● **Your assignment**
Return the records below from the line containing "And you can" onward, exactly, through and including the last line.

[The input Boundary: Start]

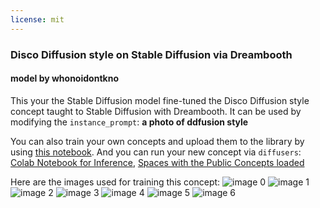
```yaml
---
license: mit
---
```

### Disco Diffusion style on Stable Diffusion via Dreambooth
#### model by whonoidontkno
This your the Stable Diffusion model fine-tuned the Disco Diffusion style concept taught to Stable Diffusion with Dreambooth.
It can be used by modifying the `instance_prompt`: **a photo of ddfusion style**

You can also train your own concepts and upload them to the library by using [this notebook](https://colab.research.google.com/github/huggingface/notebooks/blob/main/diffusers/sd_dreambooth_training.ipynb).
And you can run your new concept via `diffusers`: [Colab Notebook for Inference](https://colab.research.google.com/github/huggingface/notebooks/blob/main/diffusers/sd_dreambooth_inference.ipynb), [Spaces with the Public Concepts loaded](https://huggingface.co/spaces/sd-dreambooth-library/stable-diffusion-dreambooth-concepts)

Here are the images used for training this concept:
![image 0](https://huggingface.co/sd-dreambooth-library/disco-diffusion-style/resolve/main/concept_images/0.jpeg)
![image 1](https://huggingface.co/sd-dreambooth-library/disco-diffusion-style/resolve/main/concept_images/3.jpeg)
![image 2](https://huggingface.co/sd-dreambooth-library/disco-diffusion-style/resolve/main/concept_images/4.jpeg)
![image 3](https://huggingface.co/sd-dreambooth-library/disco-diffusion-style/resolve/main/concept_images/5.jpeg)
![image 4](https://huggingface.co/sd-dreambooth-library/disco-diffusion-style/resolve/main/concept_images/1.jpeg)
![image 5](https://huggingface.co/sd-dreambooth-library/disco-diffusion-style/resolve/main/concept_images/6.jpeg)
![image 6](https://huggingface.co/sd-dreambooth-library/disco-diffusion-style/resolve/main/concept_images/2.jpeg)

[The input Boundary: End]

● **Answer for this exercise**
And you can run your new concept via `diffusers`: [Colab Notebook for Inference](https://colab.research.google.com/github/huggingface/notebooks/blob/main/diffusers/sd_dreambooth_inference.ipynb), [Spaces with the Public Concepts loaded](https://huggingface.co/spaces/sd-dreambooth-library/stable-diffusion-dreambooth-concepts)

Here are the images used for training this concept:
![image 0](https://huggingface.co/sd-dreambooth-library/disco-diffusion-style/resolve/main/concept_images/0.jpeg)
![image 1](https://huggingface.co/sd-dreambooth-library/disco-diffusion-style/resolve/main/concept_images/3.jpeg)
![image 2](https://huggingface.co/sd-dreambooth-library/disco-diffusion-style/resolve/main/concept_images/4.jpeg)
![image 3](https://huggingface.co/sd-dreambooth-library/disco-diffusion-style/resolve/main/concept_images/5.jpeg)
![image 4](https://huggingface.co/sd-dreambooth-library/disco-diffusion-style/resolve/main/concept_images/1.jpeg)
![image 5](https://huggingface.co/sd-dreambooth-library/disco-diffusion-style/resolve/main/concept_images/6.jpeg)
![image 6](https://huggingface.co/sd-dreambooth-library/disco-diffusion-style/resolve/main/concept_images/2.jpeg)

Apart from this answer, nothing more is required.